Training data for predicting the steering-angles was collected using the simulator. Three laps on Track 1 was run in the desired direction. It was noted that the track had more left-turns compared to right ones. To avoid having the model overfitting on left-steering-angles, additional data was collected by driving the car in the opposite direction on the same track for two laps, to have images similar as follows.
Images from the center camera of the car were used to train the model. Sample images from the left, center and right cameras are shown below.
Left camera image | Center camera image | Right camera image |
Collected data contains RGB images with dimensions width=160 pixels and height=320 pixels. Most of the preprocessing steps like cropping the images and normalizing them were done as part of building the CNN model, as described in the section below.

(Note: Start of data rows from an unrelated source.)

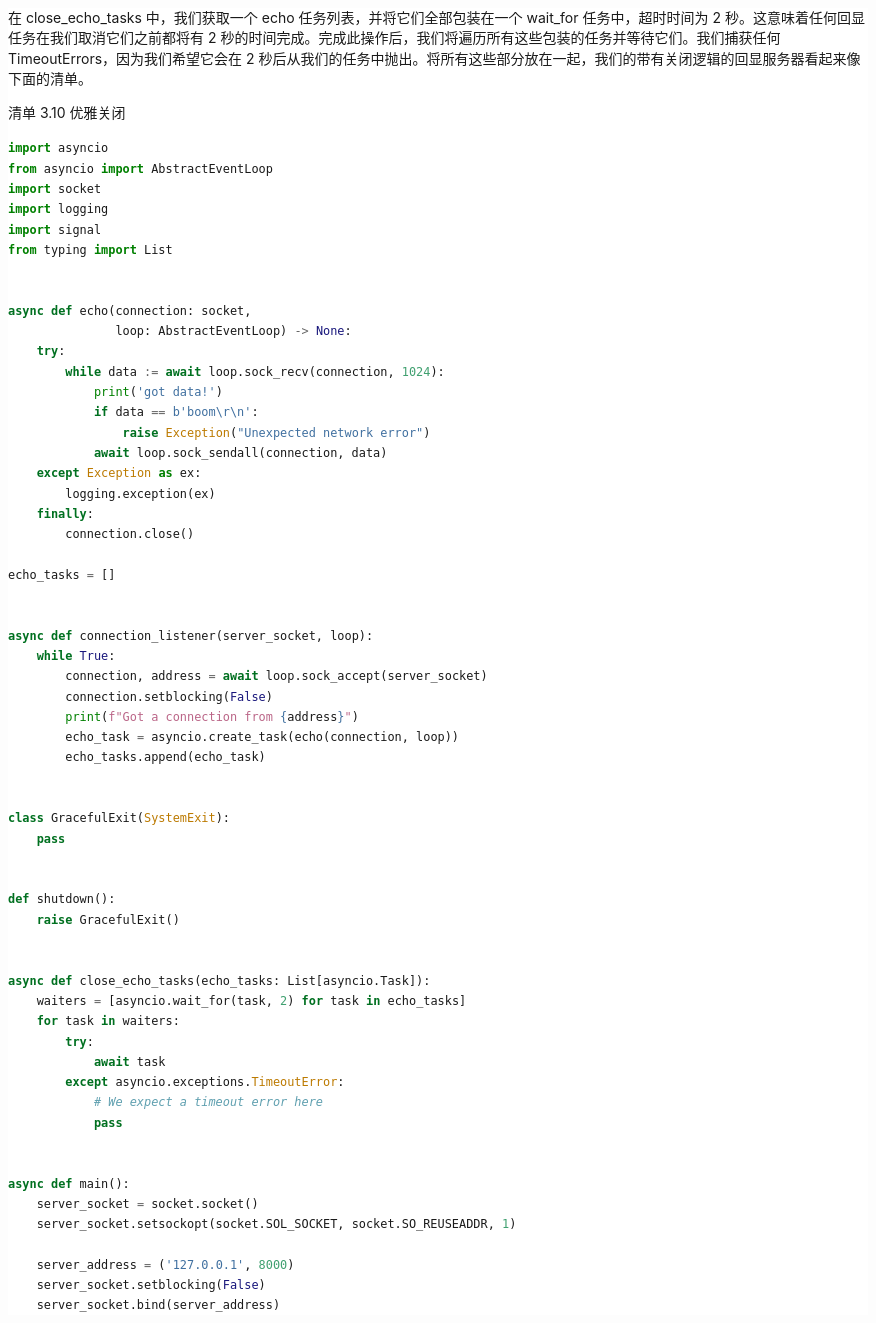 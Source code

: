 在 close_echo_tasks 中，我们获取一个 echo 任务列表，并将它们全部包装在一个 wait_for 任务中，超时时间为 2 秒。这意味着任何回显任务在我们取消它们之前都将有 2 秒的时间完成。完成此操作后，我们将遍历所有这些包装的任务并等待它们。我们捕获任何 TimeoutErrors，因为我们希望它会在 2 秒后从我们的任务中抛出。将所有这些部分放在一起，我们的带有关闭逻辑的回显服务器看起来像下面的清单。

清单 3.10 优雅关闭

```python
import asyncio
from asyncio import AbstractEventLoop
import socket
import logging
import signal
from typing import List
 
 
async def echo(connection: socket,
               loop: AbstractEventLoop) -> None:
    try:
        while data := await loop.sock_recv(connection, 1024):
            print('got data!')
            if data == b'boom\r\n':
                raise Exception("Unexpected network error")
            await loop.sock_sendall(connection, data)
    except Exception as ex:
        logging.exception(ex)
    finally:
        connection.close()
 
echo_tasks = []
 
 
async def connection_listener(server_socket, loop):
    while True:
        connection, address = await loop.sock_accept(server_socket)
        connection.setblocking(False)
        print(f"Got a connection from {address}")
        echo_task = asyncio.create_task(echo(connection, loop))
        echo_tasks.append(echo_task)
 
 
class GracefulExit(SystemExit):
    pass
 
 
def shutdown():
    raise GracefulExit()
 
 
async def close_echo_tasks(echo_tasks: List[asyncio.Task]):
    waiters = [asyncio.wait_for(task, 2) for task in echo_tasks]
    for task in waiters:
        try:
            await task
        except asyncio.exceptions.TimeoutError:
            # We expect a timeout error here
            pass
 
 
async def main():
    server_socket = socket.socket()
    server_socket.setsockopt(socket.SOL_SOCKET, socket.SO_REUSEADDR, 1)
 
    server_address = ('127.0.0.1', 8000)
    server_socket.setblocking(False)
    server_socket.bind(server_address)
```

For predicting the steering commands based on the images, the CNN architecture from nVidia on End to End Learning for Self Driving Cars, as shown below, is used. Keras is used to build and train the model.
Following preprocessing steps on the images, which were added as part of the model, were carried out.
- Cropping the images : 70 pixels from the top, containing information other than the lane's features and 25 pixels from the bottom having part of the car's body were cropped from the image.
-
Normalizing the images : Intensities of RGB pixels of the images were mean-centered around zero with small standard deviation.
-
Architecture summary : Below given is the model's architecture details. In total, five convolutional layers with ReLU activations and four fully-connected layers are used. This architecture is inspired from nVidia's model shown above.
Layer | Description |
---|---|
Input | 160x320x3 image |
2D cropping | 2-dimensional cropping of input image. Output = 65x320x3 |
Lambda | Normalizes the images by centering their mean to 0. Output = 65x320x3 |
Convolutional, ReLU activation | 5x5 filter, 2x2 stride. Output = 31x158x24 |
Convolutional, ReLU activation | 5x5 filter, 2x2 stride. Output = 14x77x36 |
Convolutional, ReLU activation | 5x5 filter, 2x2 stride. Output = 5x37x48 |
Convolutional, ReLU activation | 3x3 filter, 1x1 stride. Output = 4x36x64 |
Convolutional, ReLU activation | 3x3 filter, 1x1 stride. Output = 3x35x64 |
Fully connected | Output = 100 |
Fully connected | Output = 50 |
Fully connected | Output = 10 |
Fully connected | Output = 1 |
- Regularization : L2 regularization and dropout layers didn't seem to improve the model's accuracy, rather decreased it. Hence they aren't included in this architecture.
-
Total number of images used during the training phase is 7040.
-
Image dataset is split into train and validation set, where 20% of the images are set aside for the validation set.
-
Mean Squared Error (MSE) over the predicted steering-angle and actual steering-angle is used as the cost function.
-
Adam optimizer is used to optimize the cost function, leaving us to just tune the number of epochs.
-
The model is trained over 3 epochs. For each epoch, images are supplied to the network in batches of size 32.
-
During the training phase, a prediction accuracy of ~ 99.987 % over the validation set is obtained.
-
Following image shows the MSE accuracy over training and validation sets over 3 epochs. It has been noted that the MSE increased for validation set during 2nd epoch which happens when the model is overfitting, but the accuracy during 3rd epoch proved otherwise.
-
To test the trained model, the simulator was initialized in autonomous mode. Using the provided
drive.py
script, the car received steering and throttle commands. -
After managing the two steep turns (left and right) following the bridge, the predicted steering angles couldn't follow the road's center. Additional data was collected around these areas to make the model train predict the steering-angles that'd bring the car back to the road's center.
-
Sample recording of the autonomous run on Track 1 is available in this video.